We don’t want any analysis from Oil companies like Shell, Exxon, BP.

Shell recently made a prediction that the last gas car will be manufactured in 2070.
That’s funny.

Even Saudi Arabia (the Oil champion) is contemplating 2030 without any dependence on Oil revenue.

Last year China sold 330,000+ Highway capable EVs and another 600,000 + Low speed EVs. And that’s a total of 930,000 +.
Now you know why Oil prices are this low.

These oil companies oppose all types of Alternative fuels from Natgas, Biofuels, Electric and even LPG a part of it comes from Oil.

All they want is to maintain a monopoly on the transport market so that they can dictate the price. When the Shale supply goes down, they will increase the price again.

So lets keep our electric cars running.


Biofuels are a small niche at best. Most EROI studies show that biofuels have a TERRIBLE return on energy invested. You are FAR better off covering a field with solar panels and charging up EVs.

And even if you actually thought biofuels were a good idea . . . it cannot be done because we don’t nearly have the land-mass to replace petroleum fuels. We would have to replace food crops with biofuel crops and let people starve.

Insanity from the people that brought you dieselgate.

Biofuels were always a “transitional” fuel as just one part of an “all above” transition to cleaner energy and cleaner transportation. It was never supposed to completely replace petroleum fuels.

The idea was that as long as we still sell cars with ICE engines while transitioning to alternative drivetrains, biofuels would help clean up ICE cars that were going to exist no matter what.

Biofuels can still fulfill that role. But to be honest, car makers have done absolutely everything they can to intentionally sabotage Biofuels. They use the wrong engines, they don’t do any optimization for biofuels, they don’t promote them, they blame biofuels for problems they don’t cause, etc.

So when a consortium of car and oil companies start suggesting biofuels instead of EV’s, what they are really doing is trying to kill doing anything at all. Because as soon as they succeed in stopping pro-EV legislation, they will turn around and bash biofuels, and undermine biofuels too.

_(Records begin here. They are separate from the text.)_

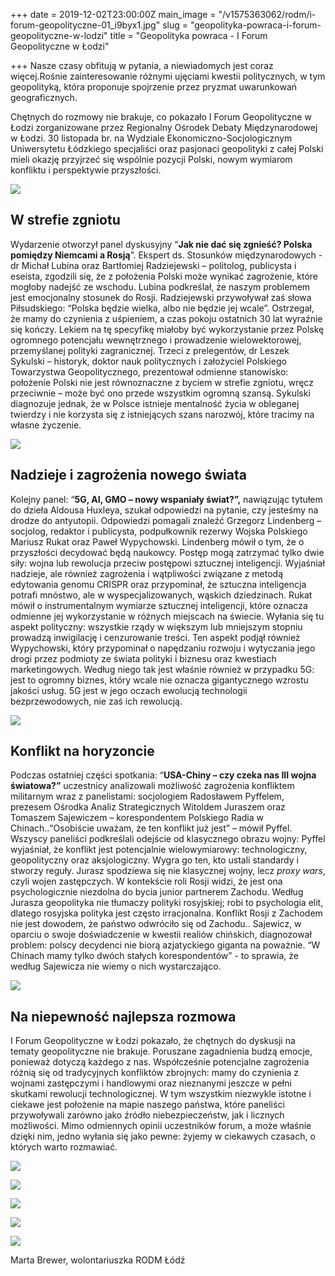 +++
date = 2019-12-02T23:00:00Z
main_image = "/v1575363062/rodm/i-forum-geopolityczne-01_i9byx1.jpg"
slug = "geopolityka-powraca-i-forum-geopolityczne-w-lodzi"
title = "Geopolityka powraca - I Forum Geopolityczne w Łodzi"

+++
Nasze czasy obfitują w pytania, a niewiadomych jest coraz więcej.Rośnie zainteresowanie różnymi ujęciami kwestii politycznych, w tym geopolityką, która proponuje spojrzenie przez pryzmat uwarunkowań geograficznych.

Chętnych do rozmowy nie brakuje, co pokazało I Forum Geopolityczne w Łodzi zorganizowane przez Regionalny Ośrodek Debaty Międzynarodowej w Łodzi. 30 listopada br. na Wydziale Ekonomiczno-Socjologicznym Uniwersytetu Łódzkiego specjaliści oraz pasjonaci geopolityki z całej Polski mieli okazję przyjrzeć się wspólnie pozycji Polski, nowym wymiarom konfliktu i perspektywie przyszłości.

![](https://res.cloudinary.com/inspro/image/upload/v1575363110/rodm/i-forum-geopolityczne-02_oxtht4.jpg)

## W strefie zgniotu

Wydarzenie otworzył panel dyskusyjny “**Jak nie dać się zgnieść? Polska pomiędzy Niemcami a Rosją**”. Ekspert ds. Stosunków międzynarodowych - dr Michał Lubina oraz Bartłomiej Radziejewski – politolog, publicysta i eseista, zgodzili się, że z położenia Polski może wynikać zagrożenie, które mogłoby nadejść ze wschodu. Lubina podkreślał, że naszym problemem jest emocjonalny stosunek do Rosji. Radziejewski przywoływał zaś słowa Piłsudskiego: “Polska będzie wielka, albo nie będzie jej wcale”. Ostrzegał, że mamy do czynienia z uśpieniem, a czas pokoju ostatnich 30 lat wyraźnie się kończy. Lekiem na tę specyfikę miałoby być wykorzystanie przez Polskę ogromnego potencjału wewnętrznego i prowadzenie wielowektorowej, przemyślanej polityki zagranicznej. Trzeci z prelegentów, dr Leszek Sykulski – historyk, doktor nauk politycznych i założyciel Polskiego Towarzystwa Geopolitycznego, prezentował odmienne stanowisko: położenie Polski nie jest równoznaczne z byciem w strefie zgniotu, wręcz przeciwnie – może być ono przede wszystkim ogromną szansą. Sykulski diagnozuje jednak, że w Polsce istnieje mentalność życia w obleganej twierdzy i nie korzysta się z istniejących szans narozwój, które tracimy na własne życzenie.

![](https://res.cloudinary.com/inspro/image/upload/v1575363142/rodm/i-forum-geopolityczne-03_gdknwd.jpg)

## Nadzieje i zagrożenia nowego świata

Kolejny panel: “**5G, AI, GMO – nowy wspaniały świat?”,** nawiązując tytułem do dzieła Aldousa Huxleya, szukał odpowiedzi na pytanie, czy jesteśmy na drodze do antyutopii. Odpowiedzi pomagali znaleźć Grzegorz Lindenberg – socjolog, redaktor i publicysta, podpułkownik rezerwy Wojska Polskiego Mariusz Rukat oraz Paweł Wypychowski. Lindenberg mówił o tym, że o przyszłości decydować będą naukowcy. Postęp mogą zatrzymać tylko dwie siły: wojna lub rewolucja przeciw postępowi sztucznej inteligencji. Wyjaśniał nadzieje, ale również zagrożenia i wątpliwości związane z metodą edytowania genomu CRISPR oraz przypominał, że sztuczna inteligencja potrafi mnóstwo, ale w wyspecjalizowanych, wąskich dziedzinach. Rukat mówił o instrumentalnym wymiarze sztucznej inteligencji, które oznacza odmienne jej wykorzystanie w różnych miejscach na świecie. Wyłania się tu aspekt polityczny: wszystkie rządy w większym lub mniejszym stopniu prowadzą inwigilację i cenzurowanie treści. Ten aspekt podjął również Wypychowski, który przypominał o napędzaniu rozwoju i wytyczania jego drogi przez podmioty ze świata polityki i biznesu oraz kwestiach marketingowych. Według niego tak jest właśnie również w przypadku 5G: jest to ogromny biznes, który wcale nie oznacza gigantycznego wzrostu jakości usług. 5G jest w jego oczach ewolucją technologii bezprzewodowych, nie zaś ich rewolucją.

![](https://res.cloudinary.com/inspro/image/upload/v1575363173/rodm/i-forum-geopolityczne-04_wugfqh.jpg)

## Konflikt na horyzoncie

Podczas ostatniej części spotkania: “**USA-Chiny – czy czeka nas III wojna światowa?”** uczestnicy analizowali możliwość zagrożenia konfliktem militarnym wraz z panelistami: socjologiem Radosławem Pyffelem, prezesem Ośrodka Analiz Strategicznych Witoldem Juraszem oraz Tomaszem Sajewiczem – korespondentem Polskiego Radia w Chinach..“Osobiście uważam, że ten konflikt już jest” – mówił Pyffel. Wszyscy paneliści podkreślali odejście od klasycznego obrazu wojny: Pyffel wyjaśniał, że konflikt jest potencjalnie wielowymiarowy: technologiczny, geopolityczny oraz aksjologiczny. Wygra go ten, kto ustali standardy i stworzy reguły. Jurasz spodziewa się nie klasycznej wojny, lecz _proxy wars_, czyli wojen zastępczych. W kontekście roli Rosji widzi, że jest ona psychologicznie niezdolna do bycia junior partnerem Zachodu. Według Jurasza geopolityka nie tłumaczy polityki rosyjskiej; robi to psychologia elit, dlatego rosyjska polityka jest często irracjonalna. Konflikt Rosji z Zachodem nie jest dowodem, że państwo odwróciło się od Zachodu.. Sajewicz, w oparciu o swoje doświadczenie w kwestii realiów chińskich, diagnozował problem: polscy decydenci nie biorą azjatyckiego giganta na poważnie. “W Chinach mamy tylko dwóch stałych korespondentów” - to sprawia, że według Sajewicza nie wiemy o nich wystarczająco.

![](https://res.cloudinary.com/inspro/image/upload/v1575363196/rodm/i-forum-geopolityczne-05_n34lgw.jpg)

## Na niepewność najlepsza rozmowa

I Forum Geopolityczne w Łodzi pokazało, że chętnych do dyskusji na tematy geopolityczne nie brakuje. Poruszane zagadnienia budzą emocje, ponieważ dotyczą każdego z nas. Współcześnie potencjalne zagrożenia różnią się od tradycyjnych konfliktów zbrojnych: mamy do czynienia z wojnami zastępczymi i handlowymi oraz nieznanymi jeszcze w pełni skutkami rewolucji technologicznej. W tym wszystkim niezwykle istotne i ciekawe jest położenie na mapie naszego państwa, które paneliści przywoływali zarówno jako źródło niebezpieczeństw, jak i licznych możliwości. Mimo odmiennych opinii uczestników forum, a może właśnie dzięki nim, jedno wyłania się jako pewne: żyjemy w ciekawych czasach, o których warto rozmawiać.

![](https://res.cloudinary.com/inspro/image/upload/v1575363240/rodm/i-forum-geopolityczne-06_rojn9p.jpg)

![](https://res.cloudinary.com/inspro/image/upload/v1575363252/rodm/i-forum-geopolityczne-07_pfdhbi.jpg)

![](https://res.cloudinary.com/inspro/image/upload/v1575363264/rodm/i-forum-geopolityczne-08_i9wgxx.jpg)

![](https://res.cloudinary.com/inspro/image/upload/v1575363275/rodm/i-forum-geopolityczne-09_oznqsx.jpg)

![](https://res.cloudinary.com/inspro/image/upload/v1575363284/rodm/i-forum-geopolityczne-10_dxkn7r.jpg)

Marta Brewer, wolontariuszka RODM Łódź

So we shouldn’t fall for their trick of turning EV proponents against Biofuel proponents. Each alternative fuel has their own role in getting off of petroleum based fuels, and neither can solve all problems immediately today.

I’m sure this was commissioned way, way before VW’s Dieselgate (maybe even this “EU Auto Fuel Coalition” is even acting independently, after it was setup by the funders)…
Someone in VW PR is probably getting in a lot of hot water as we speak, for not suppressing the report.
I urge folks to write VW at:
and complain.

Thankful for this insightful study. Just emailed Tesla to get my Model 3 deposit back. Sending a note to Shell to thank them for saving me from making a huge mistake. May even get one of their 18.99% APR gas credit cards as a token of my appreciation for bringing these matters to light. And I’m definitely now thinking about organizing a class action lawsuit against Nissan for tricking me into leasing a Leaf that can only serve my daily driving needs, while failing miserably at hypothetical trips that I might make outside it’s range.


Toyota and BMW hurt their brand image by sponsoring this oil company PR stuff. I probably will never forget it when choosing a car.

Volkswagen doesn’t have much brand image left to hurt.

A few points…
We should ensure that all hybrids from here on can burn E85 or higher… All flex… then that all regular unleaded grade low octane fuel sold is E85 or better… Supreme will be the only way to get non alcohol fuel. Then extend and continue to 500000 units all incentives for hybrids and electrics based on battery size. Higher incentives for bigger batteries with bonus money for poorer folks.
Let’s just simplify and convert the population ASAP.